Lifting Brazos

El lifting en los brazos o braquioplastia es el procedimiento quirúrgico consiste en eliminar la flacidez o exceso de piel así como la grasa excedente de los brazos tanto en sentido vertical como horizontal. Esta técnica va dirigida a personas con brazos descolgados para devolverle la firmeza después de una pérdida severa de peso.
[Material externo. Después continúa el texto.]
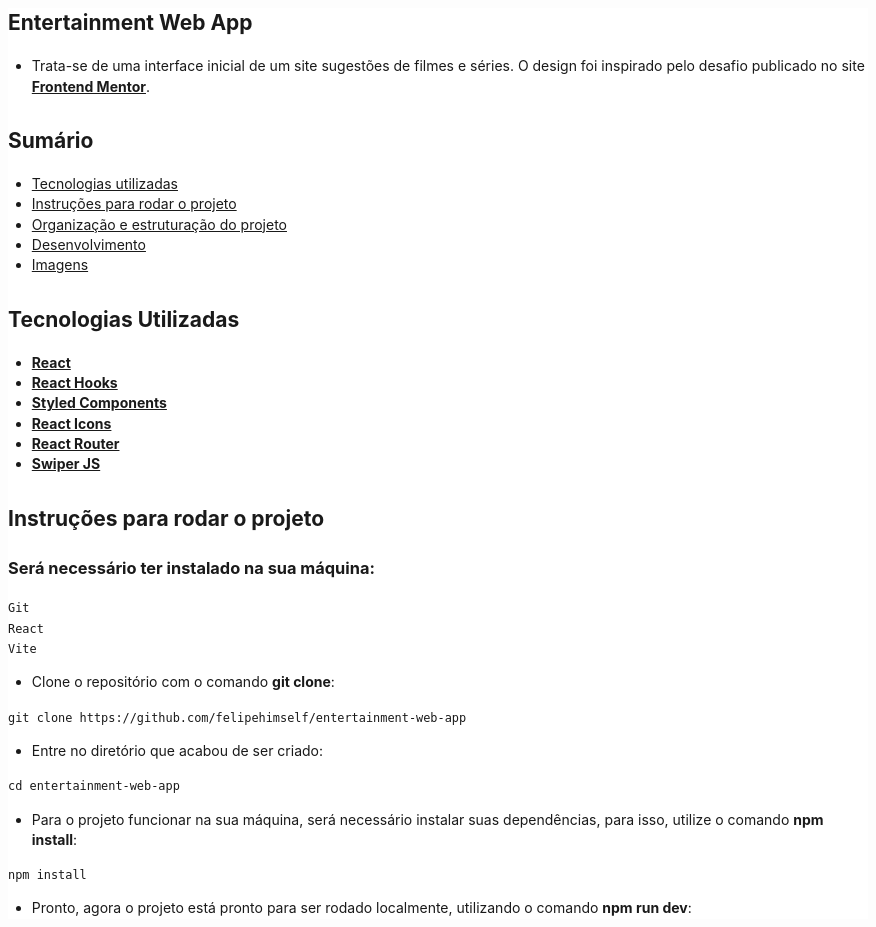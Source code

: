 ## Entertainment Web App

- Trata-se de uma interface inicial de um site sugestões de filmes e séries. O design foi inspirado pelo desafio publicado no site [**Frontend Mentor**](https://www.frontendmentor.io/).

## Sumário

- [Tecnologias utilizadas](#tecnologias)
- [Instruções para rodar o projeto](#instrucoes)
- [Organização e estruturação do projeto](#organizacao)
- [Desenvolvimento](#desenvolvimento)
- [Imagens](#imagens)

## Tecnologias Utilizadas <a name="tecnologias"></a>

- [**React**](https://pt-br.reactjs.org/)
- [**React Hooks**](https://pt-br.reactjs.org/docs/hooks-intro.html)
- [**Styled Components**](https://styled-components.com/)
- [**React Icons**](https://react-icons.github.io/react-icons/)
- [**React Router**](https://v5.reactrouter.com/web/guides/quick-start)
- [**Swiper JS**](https://swiperjs.com/)

## Instruções para rodar o projeto <a name="instrucoes"></a>

### Será necessário ter instalado na sua máquina:

```
Git
React
Vite
```

- Clone o repositório com o comando **git clone**:

```
git clone https://github.com/felipehimself/entertainment-web-app
```

- Entre no diretório que acabou de ser criado:

```
cd entertainment-web-app
```

- Para o projeto funcionar na sua máquina, será necessário instalar suas dependências, para isso, utilize o comando **npm install**:

```
npm install
```

- Pronto, agora o projeto está pronto para ser rodado localmente, utilizando o comando **npm run dev**:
La braquioplastia se puede realizar de diversas maneras, dependiendo de cada caso, la incisión se puede realizar solo en la cara interna de la axila o bien a lo largo de la cara interna del brazo. Las incisiones siempre se diseñarán para que sean lo más discretas posibles, sin embargo, en algunos casos tras un lifting en los brazos es necesario realizar una revisión cicatricial con anestesia local, lo que permite una mejora visible de la cicatriz.

brazos

ANESTESIA, TIEMPO QUIRÚRGICO E INGRESO HOSPITALARIO

El procedimiento quirúrgico de la braquioplastia tiene una duración aproximada de entre dos y tres horas, dependiendo de la cantidad de tejido a resecar y suele realizarse mediante anestesia general. Para este tipo de intervención suele ser necesario el ingreso hospitalario de al menos un día, siendo dados de alta al día siguiente en la mayoría de los casos.

RIESGOS

La braquioplastia es una técnica segura, siempre y cuando sea realizada por un cirujano plástico cualificado. Sin embargo, y aunque el porcentaje de incidencia sea muy bajo, como en cualquier operación siempre pueden existir complicaciones y riesgos asociados. Las cicatrices resultantes de esta cirugía son muy visibles y pueden en ocasiones hacerse abultadas o anchas, por lo que sería necesario en estos casos proceder a la revisión cicatricial. Sobre todo en pacientes fumadores, puede haber problemas severos de cicatrización llegando incluso hasta la pérdida de vitalidad  de la piel. Los fumadores deben dejar de fumar unas semanas antes de la cirugía y deben ser advertidos de que el tabaco aumenta la posibilidad de complicaciones y retrasa la cicatrización.

También pueden aparecer otras complicaciones como hematomas, intolerancia a las suturas o infecciones, entre otras.